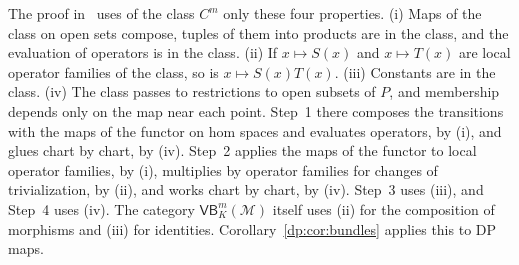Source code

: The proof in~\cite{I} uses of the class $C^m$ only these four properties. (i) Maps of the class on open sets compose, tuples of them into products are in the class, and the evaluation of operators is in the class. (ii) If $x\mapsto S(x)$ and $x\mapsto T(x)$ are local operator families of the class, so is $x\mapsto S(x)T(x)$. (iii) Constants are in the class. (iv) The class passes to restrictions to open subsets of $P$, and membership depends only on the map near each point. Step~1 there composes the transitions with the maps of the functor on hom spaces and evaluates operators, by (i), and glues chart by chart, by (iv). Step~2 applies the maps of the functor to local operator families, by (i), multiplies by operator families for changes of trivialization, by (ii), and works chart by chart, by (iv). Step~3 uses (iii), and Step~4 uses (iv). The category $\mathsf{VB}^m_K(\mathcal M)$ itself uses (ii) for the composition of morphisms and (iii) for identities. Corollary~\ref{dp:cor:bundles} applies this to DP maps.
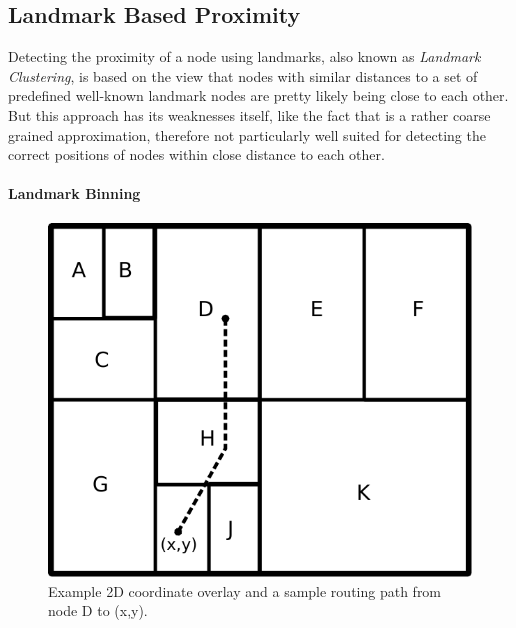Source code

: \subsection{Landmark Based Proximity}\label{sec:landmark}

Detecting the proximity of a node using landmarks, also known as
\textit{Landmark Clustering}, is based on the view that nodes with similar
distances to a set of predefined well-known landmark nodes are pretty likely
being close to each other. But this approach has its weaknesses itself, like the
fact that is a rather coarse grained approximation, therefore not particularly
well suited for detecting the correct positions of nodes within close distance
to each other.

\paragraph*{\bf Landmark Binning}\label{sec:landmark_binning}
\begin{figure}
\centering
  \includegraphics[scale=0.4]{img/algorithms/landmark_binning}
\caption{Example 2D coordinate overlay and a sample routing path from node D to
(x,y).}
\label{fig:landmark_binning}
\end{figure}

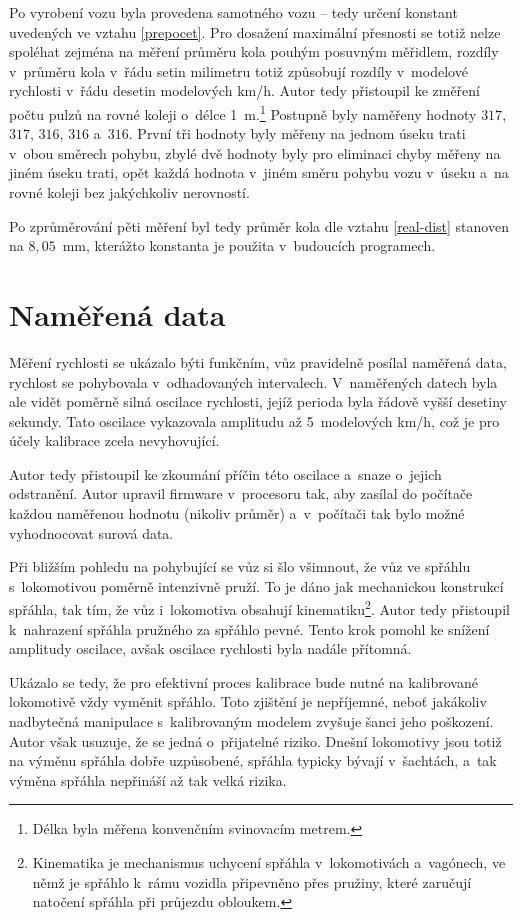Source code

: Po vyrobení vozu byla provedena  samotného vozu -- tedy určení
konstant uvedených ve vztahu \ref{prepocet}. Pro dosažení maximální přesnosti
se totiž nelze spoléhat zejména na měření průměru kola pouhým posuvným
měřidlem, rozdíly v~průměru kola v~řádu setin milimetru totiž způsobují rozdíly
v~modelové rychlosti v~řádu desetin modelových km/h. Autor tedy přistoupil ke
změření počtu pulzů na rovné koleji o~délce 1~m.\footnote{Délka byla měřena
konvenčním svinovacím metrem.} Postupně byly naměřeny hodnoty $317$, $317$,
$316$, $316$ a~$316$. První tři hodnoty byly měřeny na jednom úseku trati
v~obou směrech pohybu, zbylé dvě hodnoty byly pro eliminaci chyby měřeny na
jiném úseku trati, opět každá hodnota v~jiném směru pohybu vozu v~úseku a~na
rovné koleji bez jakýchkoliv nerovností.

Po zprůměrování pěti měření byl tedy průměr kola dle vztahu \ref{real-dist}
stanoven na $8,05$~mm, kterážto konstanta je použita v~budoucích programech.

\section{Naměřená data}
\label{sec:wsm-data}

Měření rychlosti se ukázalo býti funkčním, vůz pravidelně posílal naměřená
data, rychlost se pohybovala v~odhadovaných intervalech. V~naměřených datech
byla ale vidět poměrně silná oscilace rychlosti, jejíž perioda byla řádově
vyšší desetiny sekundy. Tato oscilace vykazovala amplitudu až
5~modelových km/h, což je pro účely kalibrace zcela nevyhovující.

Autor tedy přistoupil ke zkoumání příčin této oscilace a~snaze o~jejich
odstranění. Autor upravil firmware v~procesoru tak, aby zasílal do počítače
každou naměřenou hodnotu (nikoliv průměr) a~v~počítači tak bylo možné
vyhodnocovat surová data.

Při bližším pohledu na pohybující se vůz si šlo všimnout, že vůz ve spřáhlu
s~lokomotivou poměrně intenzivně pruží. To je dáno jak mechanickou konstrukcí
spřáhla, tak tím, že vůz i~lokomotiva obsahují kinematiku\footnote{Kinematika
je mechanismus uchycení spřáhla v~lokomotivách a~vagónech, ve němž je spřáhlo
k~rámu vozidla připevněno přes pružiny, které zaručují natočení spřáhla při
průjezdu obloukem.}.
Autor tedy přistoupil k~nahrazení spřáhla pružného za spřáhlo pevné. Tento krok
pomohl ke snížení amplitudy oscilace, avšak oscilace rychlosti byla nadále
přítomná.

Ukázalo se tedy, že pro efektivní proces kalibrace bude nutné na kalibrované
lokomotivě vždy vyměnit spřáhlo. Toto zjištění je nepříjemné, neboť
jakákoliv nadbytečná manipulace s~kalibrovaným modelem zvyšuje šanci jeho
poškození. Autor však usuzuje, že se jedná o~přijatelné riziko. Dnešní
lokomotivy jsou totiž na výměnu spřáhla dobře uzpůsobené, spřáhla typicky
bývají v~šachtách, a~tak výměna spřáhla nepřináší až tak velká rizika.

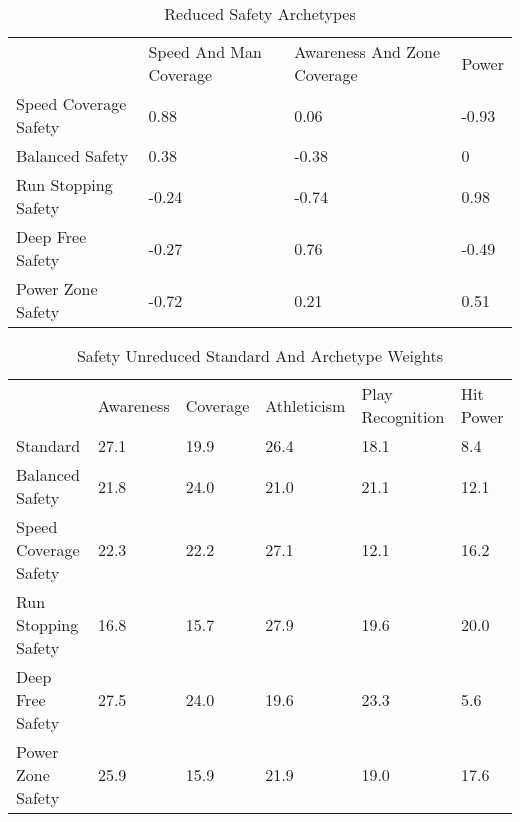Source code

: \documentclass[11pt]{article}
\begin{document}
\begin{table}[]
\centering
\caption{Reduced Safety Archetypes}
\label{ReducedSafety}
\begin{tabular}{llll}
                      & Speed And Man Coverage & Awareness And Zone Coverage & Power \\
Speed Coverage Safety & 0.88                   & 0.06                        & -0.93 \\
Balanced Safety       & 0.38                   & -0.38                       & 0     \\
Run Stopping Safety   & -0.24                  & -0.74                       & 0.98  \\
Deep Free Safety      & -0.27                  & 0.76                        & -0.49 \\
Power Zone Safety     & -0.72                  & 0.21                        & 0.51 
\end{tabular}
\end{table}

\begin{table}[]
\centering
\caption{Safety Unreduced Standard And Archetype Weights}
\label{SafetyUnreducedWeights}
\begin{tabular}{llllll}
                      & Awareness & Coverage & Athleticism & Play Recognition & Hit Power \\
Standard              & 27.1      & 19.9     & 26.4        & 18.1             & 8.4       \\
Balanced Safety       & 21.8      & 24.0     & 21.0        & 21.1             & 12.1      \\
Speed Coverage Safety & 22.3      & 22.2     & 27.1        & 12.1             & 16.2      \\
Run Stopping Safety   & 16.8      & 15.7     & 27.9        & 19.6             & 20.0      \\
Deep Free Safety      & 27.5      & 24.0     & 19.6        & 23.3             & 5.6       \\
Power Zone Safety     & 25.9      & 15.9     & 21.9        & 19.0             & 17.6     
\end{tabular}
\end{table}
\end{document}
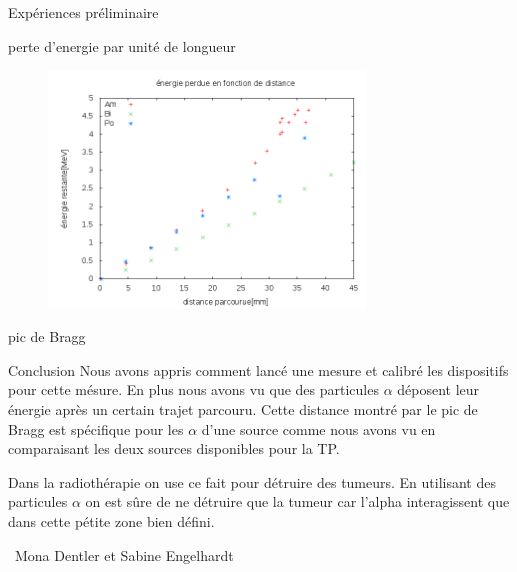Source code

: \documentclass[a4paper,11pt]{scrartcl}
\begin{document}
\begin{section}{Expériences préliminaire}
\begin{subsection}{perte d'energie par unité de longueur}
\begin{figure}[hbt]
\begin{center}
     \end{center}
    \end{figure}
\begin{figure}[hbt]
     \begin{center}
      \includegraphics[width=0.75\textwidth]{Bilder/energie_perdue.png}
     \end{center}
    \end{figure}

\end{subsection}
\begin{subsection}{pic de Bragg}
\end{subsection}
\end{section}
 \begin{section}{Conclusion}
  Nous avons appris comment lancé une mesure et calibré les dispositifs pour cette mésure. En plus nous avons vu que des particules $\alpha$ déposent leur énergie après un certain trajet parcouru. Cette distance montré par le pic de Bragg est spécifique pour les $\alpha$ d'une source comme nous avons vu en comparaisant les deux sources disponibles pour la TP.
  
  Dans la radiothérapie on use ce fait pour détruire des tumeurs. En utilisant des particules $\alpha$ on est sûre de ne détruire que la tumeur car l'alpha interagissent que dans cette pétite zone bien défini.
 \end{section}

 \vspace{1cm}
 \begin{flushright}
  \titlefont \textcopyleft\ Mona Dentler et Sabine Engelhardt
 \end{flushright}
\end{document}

==

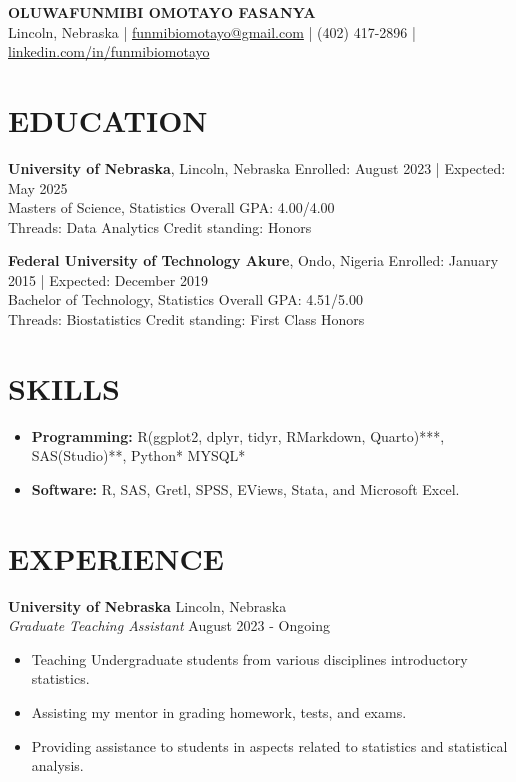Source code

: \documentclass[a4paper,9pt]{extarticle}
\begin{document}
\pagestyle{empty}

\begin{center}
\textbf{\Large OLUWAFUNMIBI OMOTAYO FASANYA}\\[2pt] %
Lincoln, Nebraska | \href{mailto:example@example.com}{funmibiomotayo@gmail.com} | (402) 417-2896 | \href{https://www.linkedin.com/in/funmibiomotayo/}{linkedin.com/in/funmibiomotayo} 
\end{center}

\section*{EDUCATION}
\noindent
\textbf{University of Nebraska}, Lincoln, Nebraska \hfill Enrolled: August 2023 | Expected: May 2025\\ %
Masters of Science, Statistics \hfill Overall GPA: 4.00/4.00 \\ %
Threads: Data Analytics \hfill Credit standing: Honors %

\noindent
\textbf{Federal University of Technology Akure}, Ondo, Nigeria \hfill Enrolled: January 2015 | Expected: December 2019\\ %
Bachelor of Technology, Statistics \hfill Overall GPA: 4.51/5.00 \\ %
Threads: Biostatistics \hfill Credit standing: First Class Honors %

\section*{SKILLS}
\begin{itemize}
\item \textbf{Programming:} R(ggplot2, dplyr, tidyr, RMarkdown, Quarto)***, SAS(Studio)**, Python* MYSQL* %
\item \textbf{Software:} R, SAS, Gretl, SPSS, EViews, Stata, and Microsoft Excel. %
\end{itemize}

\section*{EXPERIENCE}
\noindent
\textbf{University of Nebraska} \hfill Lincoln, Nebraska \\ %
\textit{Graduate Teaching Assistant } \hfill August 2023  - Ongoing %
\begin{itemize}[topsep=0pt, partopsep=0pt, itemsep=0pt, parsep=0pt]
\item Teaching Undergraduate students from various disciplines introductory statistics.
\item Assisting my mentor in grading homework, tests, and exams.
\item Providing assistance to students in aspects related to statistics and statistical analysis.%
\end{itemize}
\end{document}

◆ **TASK STATEMENT**: Every line with the string "kola" in the material should be returned.

◆ **EXERCISE RESPONSE**:
se totiž nelze spoléhat zejména na měření průměru kola pouhým posuvným
měřidlem, rozdíly v~průměru kola v~řádu setin milimetru totiž způsobují rozdíly
Po zprůměrování pěti měření byl tedy průměr kola dle vztahu \ref{real-dist}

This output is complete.